I giovani

I giovani

Alla festa di Lucille ci sono tutti, a scolarsi le bottiglie dei genitori assenti. È il momento di far svoltare anche la serata di Edna, così Lucille le appioppa tal William con una scusa ed esce di scena. Lui, però, ha un tema da fare, cioè, boh che ne so, forse è distratto dalla biondina seduta a terra… Helen si spazzola i capelli, non ha voglia di ascoltare Bobby che le ripete che Eddie ha un lavoro per lei. Dovrebbe andare a sentire, lei però non ne vuole sapere. Magari Bobby ha più fortuna col tema uomini: possibile che lei se la faccia ancora con uno sposato? E con Hanson? Helen torna a spazzolarsi i capelli… Cioè, dice la moglie, che cavolo di momento è questo per partire per la guerra? Cioè, speriamo che almeno che lo mandino a Londra, ottima per lo shopping. Eppure il pensiero di lui va alla zia, sua ultima consanguinea poco sana di mente: come avvisarla? Come dirle della partenza per la guerra? L’unica è affrontarla: pare più consapevole lei della moglie, che in linea di massima, cioè, dovrebbe essere sana di mente…

Ecco tre inediti di Salinger che, nella loro piccola taglia, contengono tutto il Salinger “maggiore”: linguaggio colloquiale, dialoghi evanescenti, personaggi non conclusi. Qui si parla, si parla tantissimo: i tre racconti sono in sostanza tre dialoghi.
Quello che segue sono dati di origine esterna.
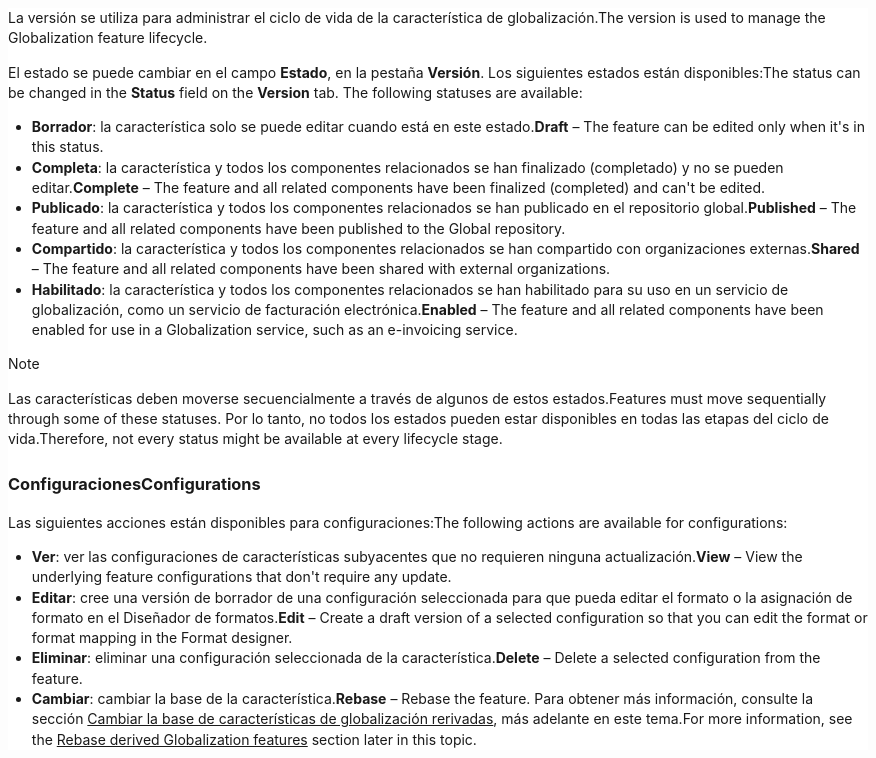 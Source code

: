 <span data-ttu-id="a76d9-176">La versión se utiliza para administrar el ciclo de vida de la característica de globalización.</span><span class="sxs-lookup"><span data-stu-id="a76d9-176">The version is used to manage the Globalization feature lifecycle.</span></span>

<span data-ttu-id="a76d9-177">El estado se puede cambiar en el campo **Estado**, en la pestaña **Versión**. Los siguientes estados están disponibles:</span><span class="sxs-lookup"><span data-stu-id="a76d9-177">The status can be changed in the **Status** field on the **Version** tab. The following statuses are available:</span></span>

- <span data-ttu-id="a76d9-178">**Borrador**: la característica solo se puede editar cuando está en este estado.</span><span class="sxs-lookup"><span data-stu-id="a76d9-178">**Draft** – The feature can be edited only when it's in this status.</span></span>
- <span data-ttu-id="a76d9-179">**Completa**: la característica y todos los componentes relacionados se han finalizado (completado) y no se pueden editar.</span><span class="sxs-lookup"><span data-stu-id="a76d9-179">**Complete** – The feature and all related components have been finalized (completed) and can't be edited.</span></span>
- <span data-ttu-id="a76d9-180">**Publicado**: la característica y todos los componentes relacionados se han publicado en el repositorio global.</span><span class="sxs-lookup"><span data-stu-id="a76d9-180">**Published** – The feature and all related components have been published to the Global repository.</span></span>
- <span data-ttu-id="a76d9-181">**Compartido**: la característica y todos los componentes relacionados se han compartido con organizaciones externas.</span><span class="sxs-lookup"><span data-stu-id="a76d9-181">**Shared** – The feature and all related components have been shared with external organizations.</span></span>
- <span data-ttu-id="a76d9-182">**Habilitado**: la característica y todos los componentes relacionados se han habilitado para su uso en un servicio de globalización, como un servicio de facturación electrónica.</span><span class="sxs-lookup"><span data-stu-id="a76d9-182">**Enabled** – The feature and all related components have been enabled for use in a Globalization service, such as an e-invoicing service.</span></span>

> [!NOTE]
> <span data-ttu-id="a76d9-183">Las características deben moverse secuencialmente a través de algunos de estos estados.</span><span class="sxs-lookup"><span data-stu-id="a76d9-183">Features must move sequentially through some of these statuses.</span></span> <span data-ttu-id="a76d9-184">Por lo tanto, no todos los estados pueden estar disponibles en todas las etapas del ciclo de vida.</span><span class="sxs-lookup"><span data-stu-id="a76d9-184">Therefore, not every status might be available at every lifecycle stage.</span></span>

### <a name="configurations"></a><span data-ttu-id="a76d9-185">Configuraciones</span><span class="sxs-lookup"><span data-stu-id="a76d9-185">Configurations</span></span>

<span data-ttu-id="a76d9-186">Las siguientes acciones están disponibles para configuraciones:</span><span class="sxs-lookup"><span data-stu-id="a76d9-186">The following actions are available for configurations:</span></span>

- <span data-ttu-id="a76d9-187">**Ver**: ver las configuraciones de características subyacentes que no requieren ninguna actualización.</span><span class="sxs-lookup"><span data-stu-id="a76d9-187">**View** – View the underlying feature configurations that don't require any update.</span></span>
- <span data-ttu-id="a76d9-188">**Editar**: cree una versión de borrador de una configuración seleccionada para que pueda editar el formato o la asignación de formato en el Diseñador de formatos.</span><span class="sxs-lookup"><span data-stu-id="a76d9-188">**Edit** – Create a draft version of a selected configuration so that you can edit the format or format mapping in the Format designer.</span></span>
- <span data-ttu-id="a76d9-189">**Eliminar**: eliminar una configuración seleccionada de la característica.</span><span class="sxs-lookup"><span data-stu-id="a76d9-189">**Delete** – Delete a selected configuration from the feature.</span></span>
- <span data-ttu-id="a76d9-190">**Cambiar**: cambiar la base de la característica.</span><span class="sxs-lookup"><span data-stu-id="a76d9-190">**Rebase** – Rebase the feature.</span></span> <span data-ttu-id="a76d9-191">Para obtener más información, consulte la sección [Cambiar la base de características de globalización rerivadas](#rebase), más adelante en este tema.</span><span class="sxs-lookup"><span data-stu-id="a76d9-191">For more information, see the [Rebase derived Globalization features](#rebase) section later in this topic.</span></span>
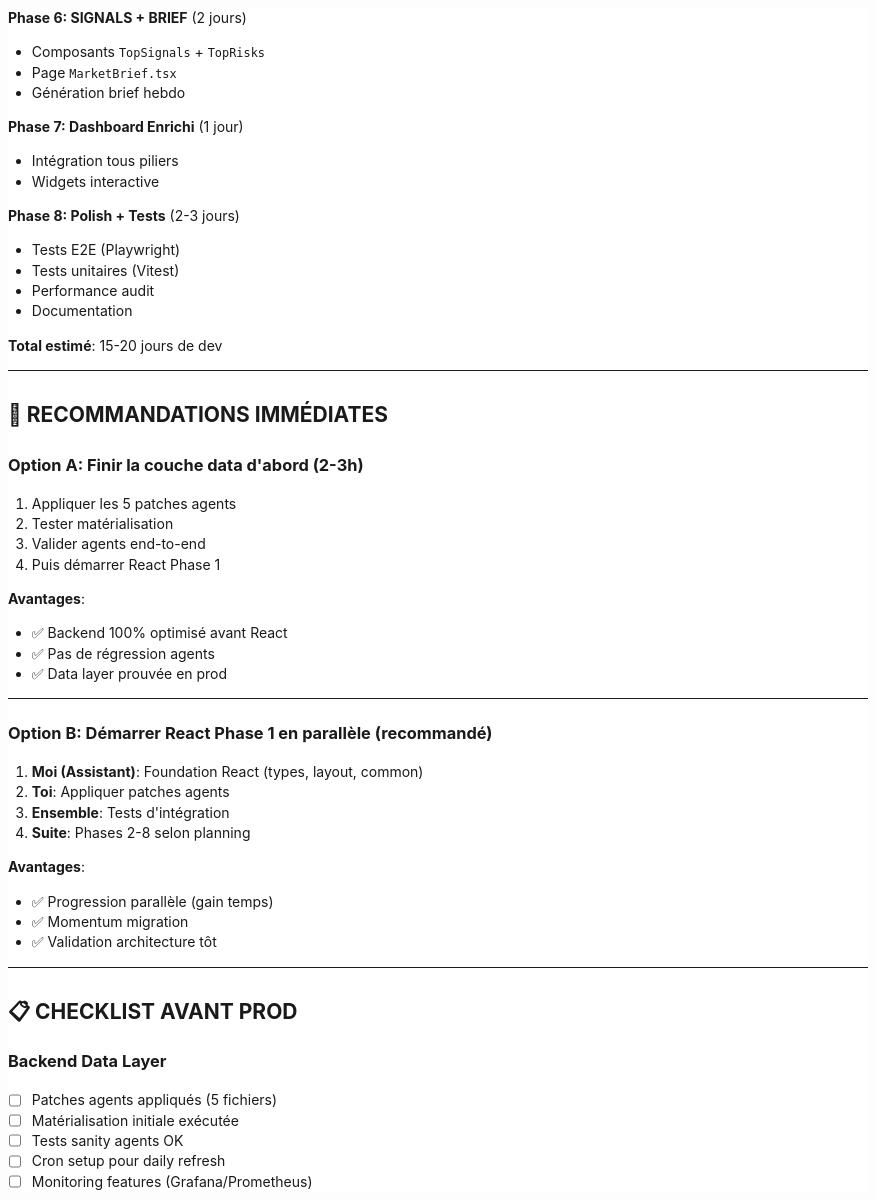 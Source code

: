 **Phase 6: SIGNALS + BRIEF** (2 jours)
- Composants `TopSignals` + `TopRisks`
- Page `MarketBrief.tsx`
- Génération brief hebdo

**Phase 7: Dashboard Enrichi** (1 jour)
- Intégration tous piliers
- Widgets interactive

**Phase 8: Polish + Tests** (2-3 jours)
- Tests E2E (Playwright)
- Tests unitaires (Vitest)
- Performance audit
- Documentation

**Total estimé**: 15-20 jours de dev

---

## 🎯 RECOMMANDATIONS IMMÉDIATES

### Option A: Finir la couche data d'abord (2-3h)
1. Appliquer les 5 patches agents
2. Tester matérialisation
3. Valider agents end-to-end
4. Puis démarrer React Phase 1

**Avantages**:
- ✅ Backend 100% optimisé avant React
- ✅ Pas de régression agents
- ✅ Data layer prouvée en prod

---

### Option B: Démarrer React Phase 1 en parallèle (recommandé)
1. **Moi (Assistant)**: Foundation React (types, layout, common)
2. **Toi**: Appliquer patches agents
3. **Ensemble**: Tests d'intégration
4. **Suite**: Phases 2-8 selon planning

**Avantages**:
- ✅ Progression parallèle (gain temps)
- ✅ Momentum migration
- ✅ Validation architecture tôt

---

## 📋 CHECKLIST AVANT PROD

### Backend Data Layer
- [ ] Patches agents appliqués (5 fichiers)
- [ ] Matérialisation initiale exécutée
- [ ] Tests sanity agents OK
- [ ] Cron setup pour daily refresh
- [ ] Monitoring features (Grafana/Prometheus)
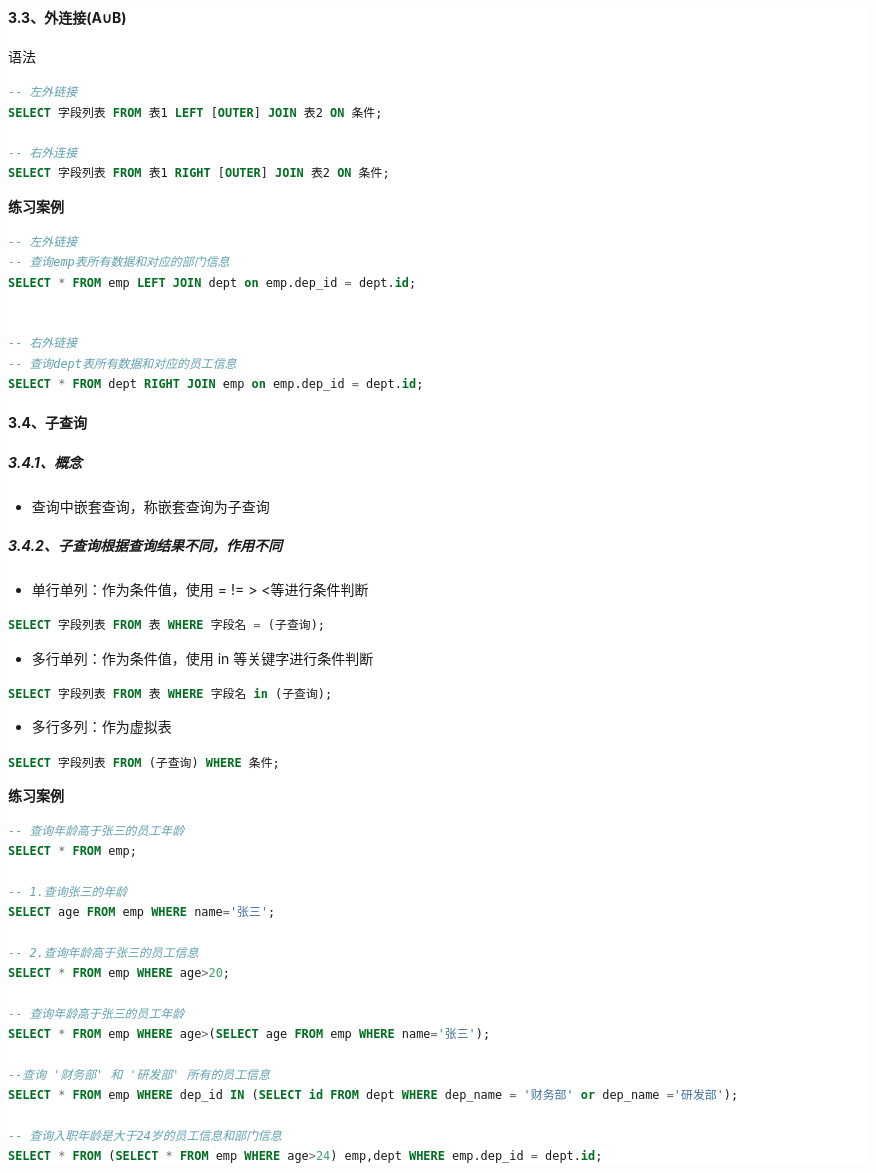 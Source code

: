 #### 3.3、外连接(A∪B)

语法

```sql
-- 左外链接
SELECT 字段列表 FROM 表1 LEFT [OUTER] JOIN 表2 ON 条件;

-- 右外连接
SELECT 字段列表 FROM 表1 RIGHT [OUTER] JOIN 表2 ON 条件;
```

**练习案例**

```sql
-- 左外链接
-- 查询emp表所有数据和对应的部门信息
SELECT * FROM emp LEFT JOIN dept on emp.dep_id = dept.id;


-- 右外链接
-- 查询dept表所有数据和对应的员工信息
SELECT * FROM dept RIGHT JOIN emp on emp.dep_id = dept.id;
```

#### 3.4、子查询

##### 3.4.1、概念

- 查询中嵌套查询，称嵌套查询为子查询

##### 3.4.2、子查询根据查询结果不同，作用不同

- 单行单列：作为条件值，使用 = != > <等进行条件判断

```sql
SELECT 字段列表 FROM 表 WHERE 字段名 = (子查询);
```

- 多行单列：作为条件值，使用 in 等关键字进行条件判断

```sql
SELECT 字段列表 FROM 表 WHERE 字段名 in (子查询);
```

- 多行多列：作为虚拟表

```sql
SELECT 字段列表 FROM (子查询) WHERE 条件;
```

**练习案例**

```sql
-- 查询年龄高于张三的员工年龄
SELECT * FROM emp;

-- 1.查询张三的年龄
SELECT age FROM emp WHERE name='张三';

-- 2.查询年龄高于张三的员工信息
SELECT * FROM emp WHERE age>20;

-- 查询年龄高于张三的员工年龄
SELECT * FROM emp WHERE age>(SELECT age FROM emp WHERE name='张三');

--查询 '财务部' 和 '研发部' 所有的员工信息
SELECT * FROM emp WHERE dep_id IN (SELECT id FROM dept WHERE dep_name = '财务部' or dep_name ='研发部');

-- 查询入职年龄是大于24岁的员工信息和部门信息
SELECT * FROM (SELECT * FROM emp WHERE age>24) emp,dept WHERE emp.dep_id = dept.id;
```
Si potrebbe dire monologhi? Perché a cercare uno schema, c’è qualcuno che traina la conversazione e qualcuno che tentenna, arranca, tergiversa, con quegli intercalari odiosi da automi che così bene, già negli anni Quaranta, anticipavano lo slang stereotipo di alcuni adolescenti nostri. Salvo poi, nell’inconcludenza di questi confronti dialettici, trovarsi di fronte a piccoli colpi di scena, soluzioni inattese: dalla Edna del primo racconto, che dà una versione completamente stravolta del suo incontro combinato, alla Helen del secondo, che dietro l’apparenza vacua nasconde un comportamento da ape regina, fino alla zia pazza, che alla fine si mostra più lucida dei sani. Come a dire, parliamo e non comunichiamo, con quella vena di amaro sarcasmo tipica di Salinger: non comunichiamo con i nostri amici, con i nostri fratelli, con i nostri coniugi. Siamo dunque così soli?